If that wasn’t enough, Jimmy and Rosalynn Carter also helped organize and then work selflessly for Habitat for Humanity. The loving couple didn’t just supervise or use their ‘star power’ to raise money. Instead, the pair picked up hammers and helped build homes for people in need with their blood, sweat, and complete devotion.






Just as Tom’s first round of images he captured of me standing alongside the Carter’s grave markers had come to an end, my photographer asked his wife to hurry and grab me from between the tombstones because there was a woman headed our way, and she appeared to be on a mission. Vicki hustled onto the site and snatched me from the ground, but before she could return to the path, it was too late – the woman had arrived, and Vicki was still standing a foot or two from the President’s headstone.
The woman appeared to be in her mid-to-late 50s and reminded me of someone the grandkids might refer to as a “Karen”. As Tom’s wife pretended to be reading the inscription on Carter’s headstone, the woman said in a scolding tone, “Do you realize you’re not supposed to be walking out there. According to these signs, you’re supposed to stay on the path.”

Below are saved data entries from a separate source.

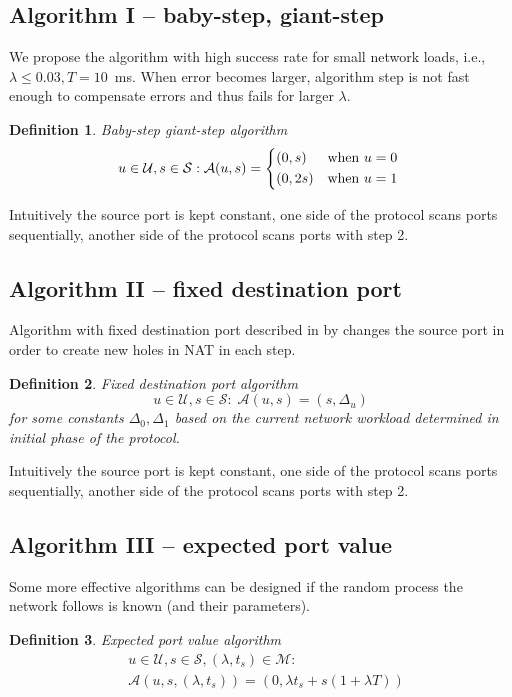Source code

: \documentclass[twoside]{article}
\newtheorem{mydef}{Definition}
\begin{document}
\begin{multicols}{2}
\subsection{Algorithm I -- baby-step, giant-step}
We propose the algorithm with high success rate for small network loads, i.e.,
$\lambda \leq 0.03, T=10$~ms. When error becomes larger,
algorithm step is not fast enough to compensate errors and thus fails for larger $\lambda$.

\begin{mydef}
Baby-step giant-step algorithm
\[
u \in \mathcal{U}, s \in \mathcal{S}: 
\mathcal{A}(u, s) = \begin{dcases*}
         (0, s)  & when $u=0$\\
         (0, 2s) & when $u=1$
        \end{dcases*}
\]
\end{mydef}

Intuitively the source port is kept constant, one side of the protocol scans ports sequentially, another
side of the protocol scans ports with step 2.

\subsection{Algorithm II -- fixed destination port}
Algorithm with fixed destination port described in by \citep{Wang:2006:RSN:1156422.1156550}
changes the source port in order to create new holes in NAT in each step.

\begin{mydef}
Fixed destination port algorithm
\[
u \in \mathcal{U}, s \in \mathcal{S}: \;
\mathcal{A}(u, s) = (s, \Delta_u)
\] for some constants $\Delta_0, \Delta_1$ based on the current network workload determined in initial phase
of the protocol.
\end{mydef}

Intuitively the source port is kept constant, one side of the protocol scans ports sequentially, another
side of the protocol scans ports with step 2.

\subsection{Algorithm III -- expected port value}
Some more effective algorithms can be designed if the random process the network follows is known (and their
parameters).

\begin{mydef}
Expected port value algorithm
\begin{align*}
& u \in \mathcal{U}, s \in \mathcal{S}, (\lambda, t_s) \in \mathcal{M}:\\
& \mathcal{A}(u, s, (\lambda, t_s)) = (0, \lambda t_s + s(1 + \lambda T))
\end{align*}
\end{mydef}


\end{multicols}
\end{document}
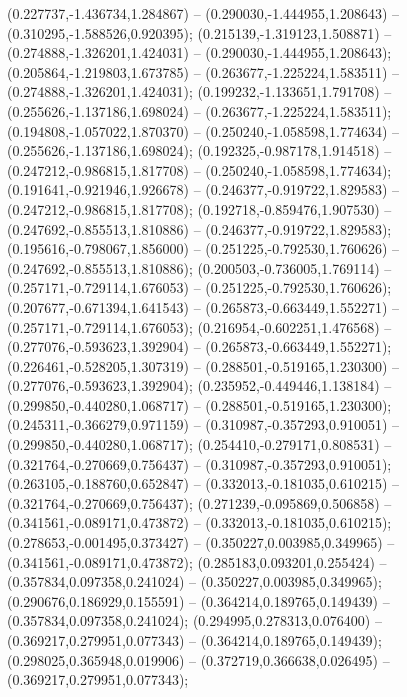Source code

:  (0.227737,-1.436734,1.284867) -- (0.290030,-1.444955,1.208643) -- (0.310295,-1.588526,0.920395);
 (0.215139,-1.319123,1.508871) -- (0.274888,-1.326201,1.424031) -- (0.290030,-1.444955,1.208643);
 (0.205864,-1.219803,1.673785) -- (0.263677,-1.225224,1.583511) -- (0.274888,-1.326201,1.424031);
 (0.199232,-1.133651,1.791708) -- (0.255626,-1.137186,1.698024) -- (0.263677,-1.225224,1.583511);
 (0.194808,-1.057022,1.870370) -- (0.250240,-1.058598,1.774634) -- (0.255626,-1.137186,1.698024);
 (0.192325,-0.987178,1.914518) -- (0.247212,-0.986815,1.817708) -- (0.250240,-1.058598,1.774634);
 (0.191641,-0.921946,1.926678) -- (0.246377,-0.919722,1.829583) -- (0.247212,-0.986815,1.817708);
 (0.192718,-0.859476,1.907530) -- (0.247692,-0.855513,1.810886) -- (0.246377,-0.919722,1.829583);
 (0.195616,-0.798067,1.856000) -- (0.251225,-0.792530,1.760626) -- (0.247692,-0.855513,1.810886);
 (0.200503,-0.736005,1.769114) -- (0.257171,-0.729114,1.676053) -- (0.251225,-0.792530,1.760626);
 (0.207677,-0.671394,1.641543) -- (0.265873,-0.663449,1.552271) -- (0.257171,-0.729114,1.676053);
 (0.216954,-0.602251,1.476568) -- (0.277076,-0.593623,1.392904) -- (0.265873,-0.663449,1.552271);
 (0.226461,-0.528205,1.307319) -- (0.288501,-0.519165,1.230300) -- (0.277076,-0.593623,1.392904);
 (0.235952,-0.449446,1.138184) -- (0.299850,-0.440280,1.068717) -- (0.288501,-0.519165,1.230300);
 (0.245311,-0.366279,0.971159) -- (0.310987,-0.357293,0.910051) -- (0.299850,-0.440280,1.068717);
 (0.254410,-0.279171,0.808531) -- (0.321764,-0.270669,0.756437) -- (0.310987,-0.357293,0.910051);
 (0.263105,-0.188760,0.652847) -- (0.332013,-0.181035,0.610215) -- (0.321764,-0.270669,0.756437);
 (0.271239,-0.095869,0.506858) -- (0.341561,-0.089171,0.473872) -- (0.332013,-0.181035,0.610215);
 (0.278653,-0.001495,0.373427) -- (0.350227,0.003985,0.349965) -- (0.341561,-0.089171,0.473872);
 (0.285183,0.093201,0.255424) -- (0.357834,0.097358,0.241024) -- (0.350227,0.003985,0.349965);
 (0.290676,0.186929,0.155591) -- (0.364214,0.189765,0.149439) -- (0.357834,0.097358,0.241024);
 (0.294995,0.278313,0.076400) -- (0.369217,0.279951,0.077343) -- (0.364214,0.189765,0.149439);
 (0.298025,0.365948,0.019906) -- (0.372719,0.366638,0.026495) -- (0.369217,0.279951,0.077343);
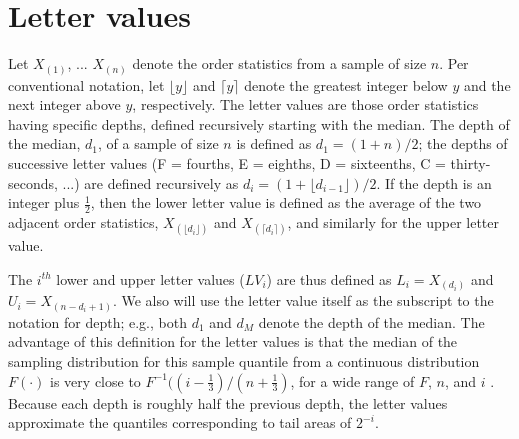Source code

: \documentclass[oneside]{article}
\begin{document}
\section{Letter values}
\label{sec:letter-values}

Let $X_{(1)}$, ... $X_{(n)}$ denote the order statistics from a sample of size $n$. Per conventional notation, let $\lfloor y \rfloor$ and $\lceil y \rceil$ denote the greatest integer below $y$ and the next integer above $y$, respectively. The letter values are those order statistics having specific depths, defined recursively starting with the median. The depth of the median, $d_1$, of a sample of size $n$ is defined as $d_1 = (1 + n )/2$; the depths of successive letter values (F = fourths, E = eighths, D = sixteenths, C = thirty-seconds, ...) are defined recursively as $d_i = (1 + \lfloor d_{i-1} \rfloor)/2$. If the depth is an integer plus $\frac{1}{2}$, then the lower letter value is defined as the average of the two adjacent order statistics, $X_{(\lfloor d_i \rfloor)}$ and $X_{(\lceil d_i \rceil)}$, and similarly for the upper letter value. 

The $i^{th}$ lower and upper letter values ($LV_i$) are thus defined as $L_i = X_{(d_i)}$ and $U_i = X_{(n - d_i + 1)}$. We also will use the letter value itself as the subscript to the notation for depth; e.g., both $d_1$ and $d_M$ denote the depth of the median. The advantage of this definition for the letter values is that the median of the sampling distribution for this sample quantile from a continuous distribution $F(\cdot)$ is very close to $F^{-1} ((i - \frac{1}{3})/(n + \frac{1}{3})$, for a wide range of $F$, $n$, and $i$ \citep{dchlv}. Because each depth is roughly half the previous depth, the letter values approximate the quantiles corresponding to tail areas of $2^{-i}$.
\end{document}
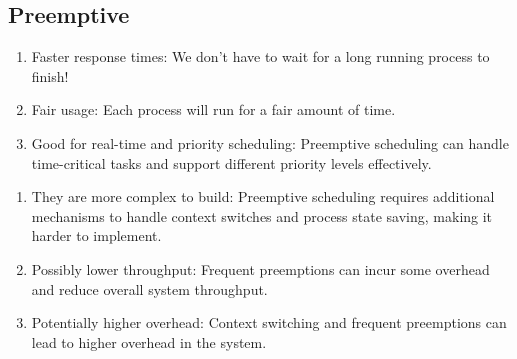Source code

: \documentclass{report}
\begin{document}
\subsection*{Preemptive}
\begin{tcbraster}[raster columns=2, raster equal height, raster force size=false]
  \begin{tcolorbox}[colback=green!5!white,colframe=black!75!green,title=Advantages]
    \begin{enumerate}[label=\textit{(\roman*)}]
    \item Faster response times: We don't have to wait for a long running process to finish!
    \item Fair usage: Each process will run for a fair amount of time.
    \item Good for real-time and priority scheduling: Preemptive scheduling can handle time-critical
      tasks and support different priority levels effectively.
    \end{enumerate}
  \end{tcolorbox}
  \begin{tcolorbox}[colback=red!5!white,colframe=black!40!red,title=Disadvantages]
    \begin{enumerate}[label=\textit{(\roman*)}]
    \item They are more complex to build: Preemptive scheduling requires additional mechanisms to
      handle context switches and process state saving, making it harder to implement.
    \item Possibly lower throughput: Frequent preemptions can incur some overhead and reduce overall
      system throughput.
    \item Potentially higher overhead: Context switching and frequent preemptions can lead to higher
      overhead in the system. 
    \end{enumerate}
  \end{tcolorbox}
\end{tcbraster}
\end{document}
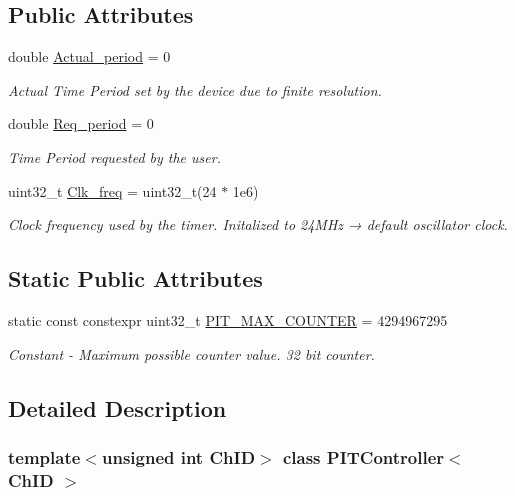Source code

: \subsection*{Public Attributes}
\begin{DoxyCompactItemize}
\item 
double \hyperlink{classPITController_a549601e7c66941d7872a6e7d38ed9563}{Actual\+\_\+period} = 0
\begin{DoxyCompactList}\small\item\em Actual Time Period set by the device due to finite resolution. \end{DoxyCompactList}\item 
double \hyperlink{classPITController_a9de0af49a52145c8d2a8f4e90a519b60}{Req\+\_\+period} = 0
\begin{DoxyCompactList}\small\item\em Time Period requested by the user. \end{DoxyCompactList}\item 
uint32\+\_\+t \hyperlink{classPITController_ae3d74bb18e5b22769e895f592cb16129}{Clk\+\_\+freq} = uint32\+\_\+t(24 $\ast$ 1e6)
\begin{DoxyCompactList}\small\item\em Clock frequency used by the timer. Initalized to 24\+M\+Hz → default oscillator clock. \end{DoxyCompactList}\end{DoxyCompactItemize}
\subsection*{Static Public Attributes}
\begin{DoxyCompactItemize}
\item 
static const constexpr uint32\+\_\+t \hyperlink{classPITController_a53778fe7e47ac9741bef0bc190e0646a}{P\+I\+T\+\_\+\+M\+A\+X\+\_\+\+C\+O\+U\+N\+T\+ER} = 4294967295
\begin{DoxyCompactList}\small\item\em Constant -\/ Maximum possible counter value. 32 bit counter. \end{DoxyCompactList}\end{DoxyCompactItemize}


\subsection{Detailed Description}
\subsubsection*{template$<$unsigned int Ch\+ID$>$\newline
class P\+I\+T\+Controller$<$ Ch\+I\+D $>$}

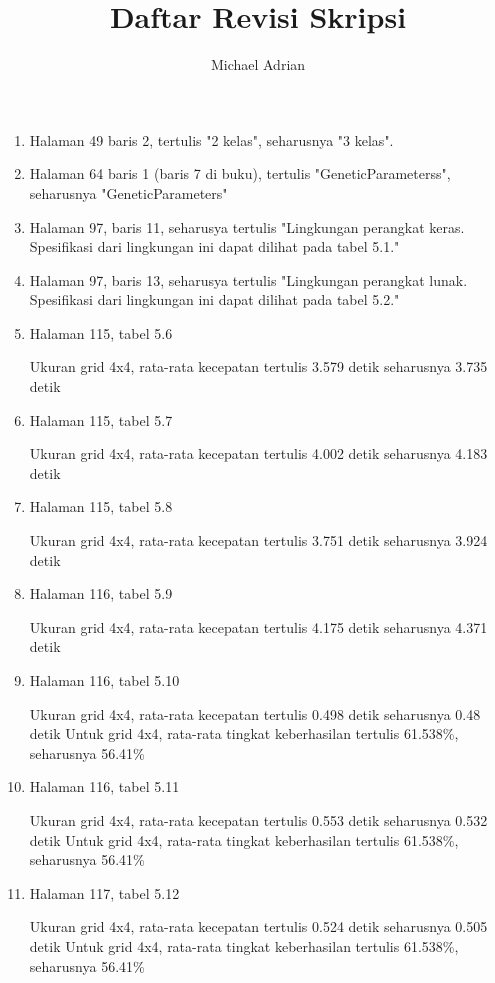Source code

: \documentclass[11pt,a4paper,twoside,openright]{article}
\title{Daftar Revisi Skripsi}
\author{Michael Adrian}
\begin{document}
\maketitle

\begin{enumerate}
\item Halaman 49 baris 2, tertulis "2 kelas", seharusnya "3 kelas".
\item Halaman 64 baris 1 (baris 7 di buku), tertulis "GeneticParameterss", seharusnya "GeneticParameters"
\item Halaman 97, baris 11, seharusya tertulis "Lingkungan perangkat keras. Spesifikasi dari lingkungan ini dapat dilihat pada tabel 5.1."
\item Halaman 97, baris 13, seharusya tertulis "Lingkungan perangkat lunak. Spesifikasi dari lingkungan ini dapat dilihat pada tabel 5.2."
\item Halaman 115, tabel 5.6

Ukuran grid 4x4, rata-rata kecepatan tertulis 3.579 detik seharusnya 3.735 detik

\item Halaman 115, tabel 5.7

Ukuran grid 4x4, rata-rata kecepatan tertulis 4.002 detik seharusnya 4.183 detik

\item Halaman 115, tabel 5.8

Ukuran grid 4x4, rata-rata kecepatan tertulis 3.751 detik seharusnya 3.924 detik

\item Halaman 116, tabel 5.9

Ukuran grid 4x4, rata-rata kecepatan tertulis 4.175 detik seharusnya 4.371 detik

\item Halaman 116, tabel 5.10

Ukuran grid 4x4, rata-rata kecepatan tertulis 0.498 detik seharusnya 0.48 detik
Untuk grid 4x4, rata-rata tingkat keberhasilan tertulis 61.538\%, seharusnya 56.41\%

\item Halaman 116, tabel 5.11

Ukuran grid 4x4, rata-rata kecepatan tertulis 0.553 detik seharusnya 0.532 detik
Untuk grid 4x4, rata-rata tingkat keberhasilan tertulis 61.538\%, seharusnya 56.41\%

\item Halaman 117, tabel 5.12

Ukuran grid 4x4, rata-rata kecepatan tertulis 0.524 detik seharusnya 0.505 detik
Untuk grid 4x4, rata-rata tingkat keberhasilan tertulis 61.538\%, seharusnya 56.41\%


\end{enumerate}
\end{document}
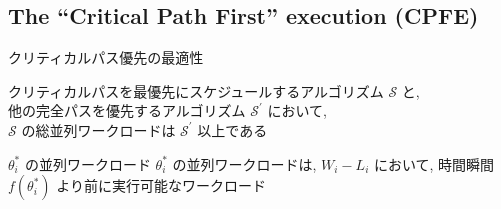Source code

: 

\subsection{The “Critical Path First” execution (CPFE)}
\label{ssec: CPFE}


\begin{frame}[label=theorem1]{クリティカルパス優先の最適性}
    \begin{theorem}[]
        クリティカルパスを最優先にスケジュールするアルゴリズム $\mathcal{S}$ と, \\他の完全パスを優先するアルゴリズム $\mathcal{S}^{\prime}$ において, \\$\mathcal{S}$ の総並列ワークロードは $\mathcal{S}^{\prime}$ 以上である
    \end{theorem}

    \begin{block}{$\theta_{i}^{*}$ の並列ワークロード}
        $\theta_{i}^{*}$ の並列ワークロードは, $W_{i}-L_{i}$ において, 時間瞬間 $f\left(\theta_{i}^{*}\right)$ より前に実行可能なワークロード
    \end{block}
\end{frame}

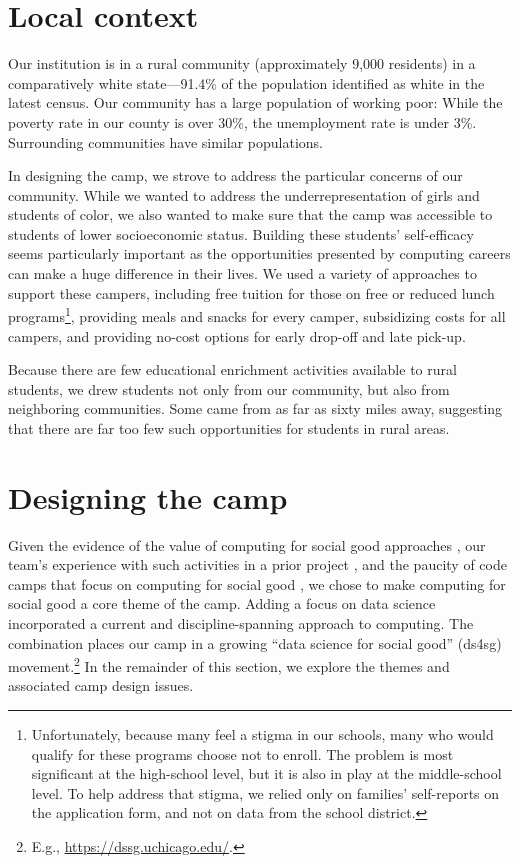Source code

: \section{Local context}

Our institution is in a rural community (approximately 9,000
residents) in a comparatively white state---91.4\% of the population identified as white
in the latest census.  Our community has a large population of
working poor: While the poverty rate in our county is over 30\%,
the unemployment rate is under 3\%.  Surrounding communities have
similar populations.

In designing the camp, we strove to address the particular concerns
of our community.  While we wanted to address the underrepresentation
of girls and students of color, we also wanted to make sure that
the camp was accessible to students of lower socioeconomic status.
Building these students' self-efficacy seems particularly important
as the opportunities presented by computing careers can make a huge
difference in their lives.  We used a variety of approaches to
support these campers, including free tuition for those on free
or reduced lunch programs\footnote{Unfortunately, because many feel
a stigma in our schools, many who would qualify for these
programs choose not to enroll.  The problem is most significant at
the high-school level, but it is also in play at the
middle-school level.  To help address that stigma, we relied only
on families' self-reports on the application form, and not on data
from the school district.}, providing meals and snacks for every
camper, subsidizing costs for all campers, and providing no-cost
options for early drop-off and late pick-up.

Because there are few educational enrichment activities available
to rural students, we drew students not only from our community,
but also from neighboring communities.  Some came from as far as
sixty miles away, suggesting that there are far too few such
opportunities for students in rural areas.

\section{Designing the camp}

Given the evidence of the value of computing for social good
approaches \cite{Goldweber2013,Goldweber2018}, our team's experience
with such activities in a prior project \cite{arts-coding}, and the
paucity of code camps that focus on computing for social
good \cite{DeWitt2017}, we chose to make
computing for social good a core theme of the camp.  
Adding a focus on data science incorporated a current and
discipline-spanning approach to computing.
The combination places our camp in a growing
``data science for social good'' (ds4sg) movement.\footnote{E.g.,
\url{https://dssg.uchicago.edu/}.}  
In the remainder of this section, we explore the themes and
associated camp design issues.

When I looked up and saw the stunned look on Vicki’s face, I knew she was instantly irritated by the woman’s unwelcomed approach and attitude. But my photographer’s wife kept her cool and replied, “I needed to get closer because I wanted to read the inscriptions on the two headstones. I couldn’t see the wording very well from the path, but I made sure not to step on the actual gravesites. I walked around to the side and back of the headstones, just to avoid walking on the graves.”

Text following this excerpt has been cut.